How is it that Mariota – a prototypical quarterback if there ever was one at 6’4 and 210 pounds – idolized Jeremiah Masoli, didn’t start in high school until he was a senior, had only two scholarship offers, became the best NFL quarterback prospect of the decade?
The one other school that offered Mariota a scholarship was Memphis, and Oregon only discovered him because he attended a camp in Eugene between his junior and senior seasons when no one even knew how to pronounce his name.
We still don’t pronounce his name right, by the way. During his first start for the Ducks, three years ago against a Gus Malzahn-coached Arkansas State team, there was an effort to say Mario-TAH, before everyone gave in and resumed saying Mari-Ota.
During that camp at Oregon five years ago, new offensive coordinator Mark Helfrich took notice of Mariota – but the Ducks were already garnering a commitment from Johnny Manziel.
In the end, after a trip from Helfrich down to St. Louis High School in Hawaii to watch Mariota play, the Ducks offered him a scholarship and Manziel walked.
Thank god.
For Helfrich, Mariota and this 2014 season has been a blessing that could set up his entire coaching career. A coach taking over a successful team needs validation to prove that he belongs – and if Oregon makes the inaugural College Football Playoff, that will be just the validation Helfrich needs to mold his resume.
Oregon’s schedule is setting up very nicely for them right now. At #3 in the country, and with at least one of the two teams ahead of them destined to lose, the Ducks just have to win out to get into the playoff.
Oregon gets a buy this week to lick their wounds and recover from a costly win at Utah, and then has their two easiest conference games of the season, against woeful Colorado and perhaps even more pitiful Oregon State.
From there it’s onto the Pac-12 Championship game, which will, for all intents and purposes, be a playoff play-in.
Oregon should be healthy and raring to go by then, and whether this season ends how everyone in Eugene wants it to end or not, there should be no underestimating the feat that Mariota is pulling off this year.

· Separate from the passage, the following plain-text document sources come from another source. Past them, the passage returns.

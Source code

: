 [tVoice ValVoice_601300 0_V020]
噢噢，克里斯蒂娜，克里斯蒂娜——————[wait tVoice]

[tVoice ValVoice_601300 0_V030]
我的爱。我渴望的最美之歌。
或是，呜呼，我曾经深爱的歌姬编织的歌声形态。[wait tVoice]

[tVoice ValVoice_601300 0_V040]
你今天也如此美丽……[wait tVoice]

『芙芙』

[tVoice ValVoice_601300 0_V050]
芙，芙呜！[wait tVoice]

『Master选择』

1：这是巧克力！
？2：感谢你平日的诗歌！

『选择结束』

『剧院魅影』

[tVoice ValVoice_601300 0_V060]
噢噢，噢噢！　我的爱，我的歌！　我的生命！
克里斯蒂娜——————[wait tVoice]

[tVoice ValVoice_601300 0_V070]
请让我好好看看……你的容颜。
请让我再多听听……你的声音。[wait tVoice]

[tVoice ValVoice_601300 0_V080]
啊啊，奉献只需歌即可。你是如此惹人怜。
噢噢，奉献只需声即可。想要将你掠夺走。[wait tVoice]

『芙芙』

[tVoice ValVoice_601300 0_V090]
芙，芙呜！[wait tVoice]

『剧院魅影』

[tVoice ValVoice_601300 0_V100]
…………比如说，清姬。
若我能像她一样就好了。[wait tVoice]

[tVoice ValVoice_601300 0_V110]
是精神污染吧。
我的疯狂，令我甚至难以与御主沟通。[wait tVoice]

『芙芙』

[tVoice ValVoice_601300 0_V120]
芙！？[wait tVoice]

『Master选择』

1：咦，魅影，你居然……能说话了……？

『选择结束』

This is, easily, the worst Oregon team that Mariota has quarterbacked. It’s a squad with underclassmen all over the offensive skill positions with older, better players having graduated to the NFL.
The Ducks are breaking in a new defensive coordinator with a unit that has been shaky all year, and injuries along the offensive line have wrecked havoc – Mariota has already been sacked five more times this year than he was in the entirety of either 2012 or 2013.

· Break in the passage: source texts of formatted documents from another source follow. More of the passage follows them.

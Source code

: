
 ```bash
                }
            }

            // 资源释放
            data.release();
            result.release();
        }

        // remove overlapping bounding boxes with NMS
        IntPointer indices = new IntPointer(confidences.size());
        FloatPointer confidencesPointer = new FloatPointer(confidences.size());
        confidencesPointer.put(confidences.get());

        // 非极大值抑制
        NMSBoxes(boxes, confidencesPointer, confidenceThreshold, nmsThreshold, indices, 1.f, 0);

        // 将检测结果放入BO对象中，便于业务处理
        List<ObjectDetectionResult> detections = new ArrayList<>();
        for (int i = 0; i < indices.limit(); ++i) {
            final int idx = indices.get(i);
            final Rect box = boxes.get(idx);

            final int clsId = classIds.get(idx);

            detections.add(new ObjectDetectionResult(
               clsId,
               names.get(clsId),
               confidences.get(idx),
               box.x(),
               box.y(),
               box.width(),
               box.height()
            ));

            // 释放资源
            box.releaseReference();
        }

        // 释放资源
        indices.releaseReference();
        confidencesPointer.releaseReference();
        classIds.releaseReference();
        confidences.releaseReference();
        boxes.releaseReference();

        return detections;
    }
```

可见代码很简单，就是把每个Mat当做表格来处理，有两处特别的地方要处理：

Mariota has a better quarterback rating this year than the last four quarterbacks to win the Heisman – Cam Newton, Robert Griffin III, Manziel, and Jameis Wintson – had in their winning years.
He’s sensational. He’s unflappable. He’s infuriatingly boring at times, which is impressive considering that’s an age-old sports feat that seemingly every college football player of consequence has forgotten the art of.
We’ve all heard about Mariota’s kindness and shyness, and the minute his best friend, center Hroniss Grasu went down with an apparent leg injury in the second half against Utah, I wondered what Mariota’s reaction would be.
Sure enough, Mariota stood consoling Grasu on the sideline when he came off the field. He was clearly shaken, but that did not effect his play, as Oregon closed the game out. He is a rock, not just because of his play but also his personality.
Talk about a saving grace in the transition from Chip Kelly to Helfrich – Mariota stuck around an extra year to grease the wheels.
And although, with his degree in hand, he’d be insane not leave Oregon at the end of this season, Mariota won’t say for sure that he’s declaring early for the NFL Draft when the Ducks’ season ends in January.
He’s an athletic savant. There is such a sturdiness about Mariota mentally and physically that a certain gravitas and presence is unavoidable, even if nothing Mariota has said at Oregon has done anything to enhance his image.
If Mariota had wound up at Memphis instead of Oregon, I’m just not convinced he wouldn’t have earned himself a trip to the Heisman ceremony this year anyway.
He’s just that good. I think Mariota will make a great NFL quarterback too – though entering the draft this year and being selected number one overall by the Oakland Raiders would be the ultimate test of a football player.
We saw greatness at Oregon with Chip Kelly. We knew that we were eyewitness to something special. Now Kelly is one of the most feared and recognized coaches in the NFL.
One of the most underrated perks of greatness is seeing brilliant people on top of their professions every day for as long as they’re here. That’s what we have now with Mariota.
So take a minute or two and appreciate that we’ve seen Marcus Mariota’s rise from up close. I know I just did.